Disse-me que a única coisa que realmente queria na vida era ter uma vida decente para a sua família e ver os seus filhos crescerem em segurança. E esperava que, se a Grande Marcha do Retorno continuasse, Israel pudesse ser forçado a levantar o bloqueio imposto a Gaza.
Yaser e o filho mais velho costumavam sentar-se numa pequena subida perto da frente da manifestação, a ver os jovens atirarem pedras aos soldados e as crianças abanarem as suas bandeiras. A mulher do Yaser e os outros três filhos não quiseram correr riscos, por isso ficavam na tenda das mulheres, atrás de um monte de areia.
No dia 27 de abril, a 5ª sexta-feira da marcha, não foi diferente de qualquer outra "sexta-feira de protesto". Os manifestantes que tinham sido baleados nos dias anteriores apareceram na mesma com ligaduras e de muletas. Os vendedores estavam lá também; nunca faltaram a uma única sexta-feira, satisfeitos com a possibilidade de ganhar algum dinheiro com a venda de gelados, latas de refrigerantes e frutos secos. Canções patrióticas tocavam vivamente das colunas. Essas canções nunca envelhecem, embora as pessoas as tenham ouvido milhares de vezes.
O momento em que a vida mudou
Essa sexta-feira acabou de uma forma diferente. Yaser estava sentado numa duna de areia, sonhava com o retorno à terra da sua família.
Nesse momento, uma explosão rebentou no ar, um som muito próximo. Inicialmente, Yaser pensou que era uma bomba de gás lacrimogéneo. "Tentei levantar-me, mas não consegui. Olhei para as minhas pernas e vi que a perna esquerda era um monte de carne rasgada e sangue..." Yaser contou-me, recordando o choque do momento.
Ele tinha sido atingido por um tipo de bala que explode dentro do corpo. Os ossos da perna ficaram desfeitos e a maior parte da perna foi pulverizada.
Um grupo de manifestantes carregou Yaser para uma ambulância que se encontrava perto. Chegou ao hospital local em Deir al-Balah, mas foi rapidamente transferido para a unidade de cuidados intensivos do Hospital al-Shifa na Cidade de Gaza, o maior centro médico da Faixa de Gaza.

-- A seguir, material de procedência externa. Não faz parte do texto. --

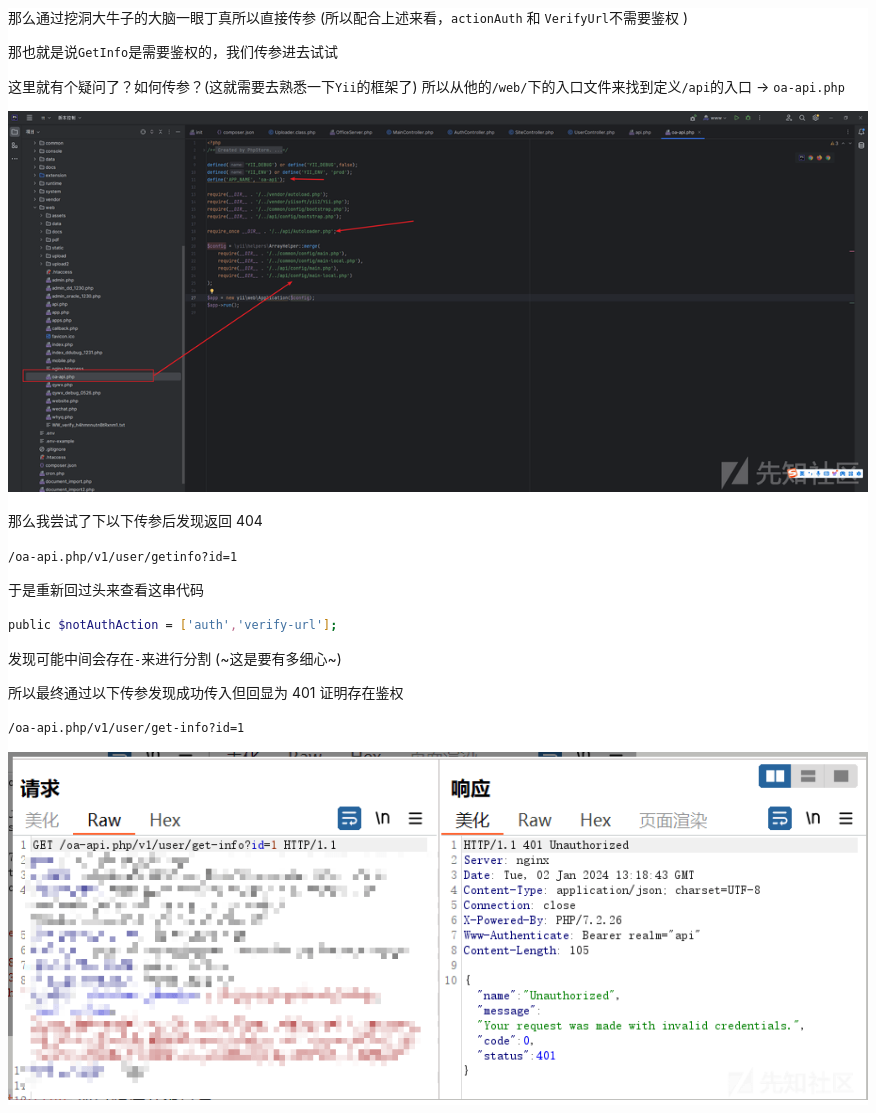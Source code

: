 那么通过挖洞大牛子的大脑一眼丁真所以直接传参 (所以配合上述来看，`actionAuth`​ 和 `VerifyUrl`​ 不需要鉴权 )

那也就是说`GetInfo`​是需要鉴权的，我们传参进去试试

这里就有个疑问了？如何传参？(这就需要去熟悉一下`Yii`​的框架了) 所以从他的`/web/`​下的入口文件来找到定义`/api`​的入口 -> `oa-api.php`​

[![](assets/1709083162-951e4722447425f63317838736f4c096.png)](https://xzfile.aliyuncs.com/media/upload/picture/20240227110439-f25b6b50-d51c-1.png)

那么我尝试了下以下传参后发现返回 404

```bash
/oa-api.php/v1/user/getinfo?id=1
```

于是重新回过头来查看这串代码

```bash
public $notAuthAction = ['auth','verify-url'];
```

发现可能中间会存在`-`​来进行分割 (~这是要有多细心~)

所以最终通过以下传参发现成功传入但回显为 401 证明存在鉴权

```bash
/oa-api.php/v1/user/get-info?id=1
```

[![](assets/1709083162-332291cdba2d8503061aad54e273c56c.png)](https://xzfile.aliyuncs.com/media/upload/picture/20240227110446-f6494f3e-d51c-1.png)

Yaser precisou de 14,5 litros de sangue. Já foi submetido a duas cirurgias e ainda tem de fazer mais uma. Felizmente, livrou-se de ser amputado, mas nunca vai conseguir voltar a andar da mesma forma.
Yaser tentava esconder a sua dor e depressão, mas os seus olhos diziam-me tudo quando me contou que passou a depender da ajuda humanitária para sobreviver. Já não consegue trabalhar. E não é isso que Yaser, ou qualquer outro homem, quer para si e para a sua família.
"Arrependes-te de ter ido à marcha?" perguntei. "Não! Nunca." Ele respondeu com uma voz clara e forte. "Porque é que me havia de arrepender? Não fiz nada de errado. E continuo a ir à marcha todas as sextas-feiras."